Lord Howard de Walden responded by surrounding the southern front with an appropriately Italianate formal garden. Plantations of evergreens were edged with clipped box hedges, interspersed with walks of pencil cypresses. A long central path from the Rotunda leads, up a flight of steps, to a raised, gently curving terraced walk. The walk, over 120 metres long, is bounded by a low wall and provides wide views over the park and the site of Ickworth Hall.
If this type of garden was unusual for its date, the treatment of the entrance front was to be even more distinctive.
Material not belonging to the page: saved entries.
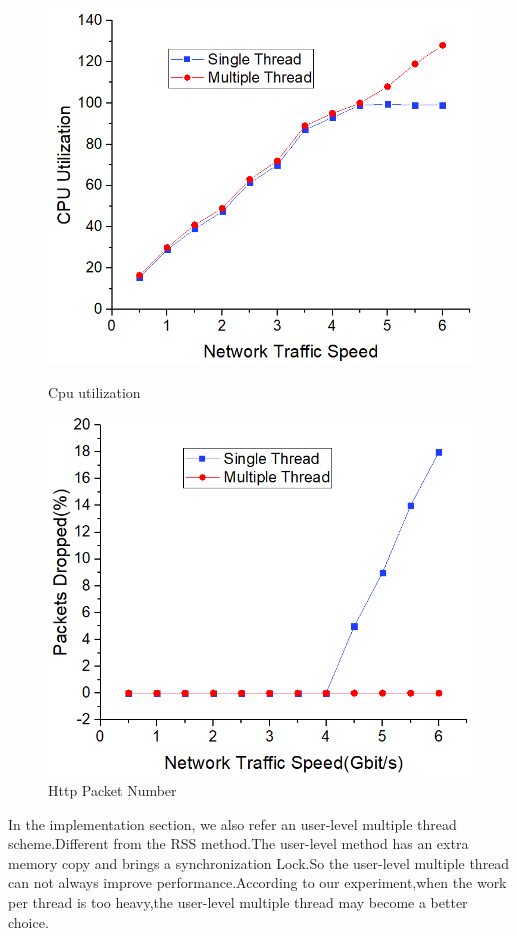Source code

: \documentclass[conference]{IEEEtran}
\begin{document}
\begin{figure}
\begin{minipage}[t]{0.49\linewidth}
\flushleft
\includegraphics[width=\textwidth]{./picture/Figure10.jpg}
\caption{Cpu utilization} 
\label{fig:11}
\end{minipage}
\begin{minipage}[t]{0.49\linewidth}
\flushright
\includegraphics[width=\textwidth]{./picture/Figure11.jpg}
\caption{Http Packet Number}
\label{fig:12}
\end{minipage}
\end{figure} 
\newline\indent In the implementation section, we also refer an user-level multiple thread scheme.Different from the RSS method.The user-level method has an extra memory copy and brings a synchronization Lock.So the user-level multiple thread can not always improve performance.According to our experiment,when the work per thread is too heavy,the user-level multiple thread may become a better choice. 
\end{document}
Instead of creating a grand vista, the 1st Marquess allowed the dense belt of oaks and cedars originally planted to hide the building works to grow to its full height.
This ‘Building Plantation’ deliberately shielded all views of the house from the north, and gave visitors approaching from the main drive no hint of the surprise to come when they rounded the corner and found themselves confronted by the astonishing bulk of the Rotunda.
Informal Gardens To the west of the house, he adapted an existing section of ornamental woodland (possibly laid out by Capability Brown in the 1770s as an adjunct to Ickworth Lodge) to create the Albana Walk: a pleasure-ground walk named in honour of his wife, Elizabeth Albana Upton.
The last major element of the garden to be introduced was the Orangery with its adjoining terrace, added when the exterior of the West Wing was finally completed in 1841.
Emulating his grandfather, the 3rd Marquess also created a woodland path named after his wife – Lady Geraldine’s Walk, running along the perimeter of the Building Plantation, laid out c.1870.
Further Information Gerldine's Walk was exposed during work to clear damage following the 1987 storm. The area is part way through being renovated with a view to improving it for the enjoyment of people with visual impairments, and others with special needs such as wheelchairs users, educational parties, and for the benefit of wildlife conservation.